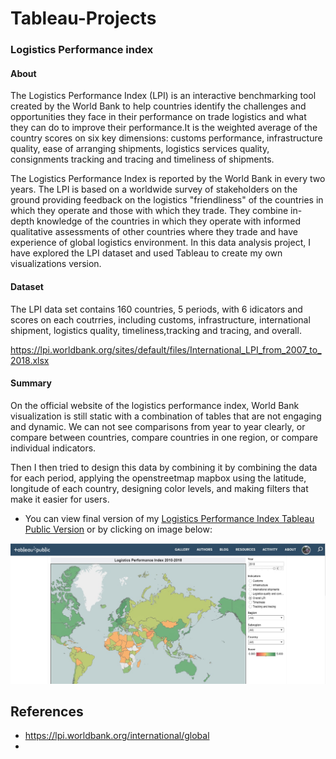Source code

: # Tableau-Projects


### Logistics Performance index
#### About
The Logistics Performance Index (LPI) is an interactive benchmarking tool created by the World Bank to help countries identify the challenges and opportunities they face in their performance on trade logistics and what they can do to improve their performance.It is the weighted average of the country scores on six key dimensions: customs performance, infrastructure quality, ease of arranging shipments, logistics services quality, consignments tracking and tracing and timeliness of shipments. 

The Logistics Performance Index is reported by the World Bank in every two years. The LPI is based on a worldwide survey of stakeholders on the ground providing feedback on the logistics "friendliness" of the countries in which they operate and those with which they trade. They combine in-depth knowledge of the countries in which they operate with informed qualitative assessments of other countries where they trade and have experience of global logistics environment. In this data analysis project, I have explored the LPI dataset and used Tableau to create my own visualizations version.

#### Dataset
The LPI data set contains 160 countries, 5 periods, with 6 idicators and scores on each coutrries, including customs, infrastructure, international shipment, logistics quality, timeliness,tracking and tracing, and overall.

https://lpi.worldbank.org/sites/default/files/International_LPI_from_2007_to_2018.xlsx

#### Summary
On the official website of the logistics performance index, World Bank visualization is still static with a combination of tables that are not engaging and dynamic. We can not see comparisons from year to year clearly, or compare between countries, compare countries in one region, or compare individual indicators.

Then I then tried to design this data by combining it by combining the data for each period, applying the openstreetmap mapbox using the latitude, longitude of each country, designing color levels, and making filters that make it easier for users. 

- You can view final version of my [Logistics Performance Index Tableau Public Version](https://public.tableau.com/profile/gilang.pamungkas#!/vizhome/LogisticsPerformanceIndex_16142470328260/Dashboard1) or by clicking on image below:

[![visualization image](https://github.com/gilangpamungkas/Tableau-Project-Logistics-Performance-Index/blob/main/lpi_snapshot.jpg)](https://public.tableau.com/profile/gilang.pamungkas#!/vizhome/LogisticsPerformanceIndex_16142470328260/Dashboard1)



## References
- https://lpi.worldbank.org/international/global
- 
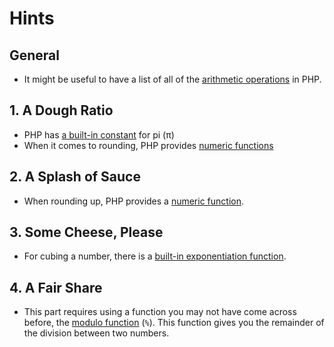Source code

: # Hints

## General

- It might be useful to have a list of all of the [arithmetic operations][arithmetic-operations] in PHP.

## 1. A Dough Ratio

- PHP has [a built-in constant][pi-constant] for pi (π) 
- When it comes to rounding, PHP provides [numeric functions][numeric-functions]

## 2. A Splash of Sauce

- When rounding up, PHP provides a [numeric function][numeric-functions].

## 3. Some Cheese, Please

- For cubing a number, there is a [built-in exponentiation function][arithmetic-operations].

## 4. A Fair Share

- This part requires using a function you may not have come across before, the [modulo
function][arithmetic-operations] (`%`).
  This function gives you the remainder of the division between two numbers.

[arithmetic-operations]: https://www.php.net/manual/en/language.operators.arithmetic.php
[pi-constant]: https://www.php.net/manual/en/function.pi.php
[numeric-functions]: https://www.php.net/manual/en/ref.math.php
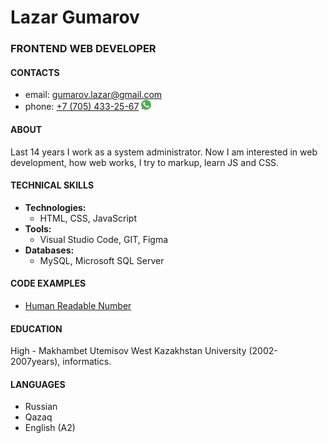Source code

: # **Lazar Gumarov**

### FRONTEND WEB DEVELOPER

#### **CONTACTS**
- email: [gumarov.lazar@gmail.com](mailto:gumarov.lazar@gmail.com)
- phone: [+7 (705) 433-25-67](tel:+77054332567) [![WhatsApp](/img/whatsapp.png)](https://wa.me/77054332567?text=Hi)

#### **ABOUT**
Last 14 years I work as a system administrator. Now I am interested in web development, how web works,  I try to markup, learn JS and CSS.

#### **TECHNICAL SKILLS**
- **Technologies:** 
    - HTML, CSS, JavaScript
- **Tools:**
    - Visual Studio Code, GIT, Figma
- **Databases:**
    - MySQL, Microsoft SQL Server


#### **CODE EXAMPLES**
- [Human Readable Number](https://github.com/lazargk/human-readable-number)

#### **EDUCATION**
High - Makhambet Utemisov West Kazakhstan University (2002-2007years), informatics.

#### **LANGUAGES**
- Russian
- Qazaq
- English (A2)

++++++++++

YOUR TASK
Each line of the material above either contains the word "that" or does not; state how many do, and nothing else.

WRITTEN RESPONSE
2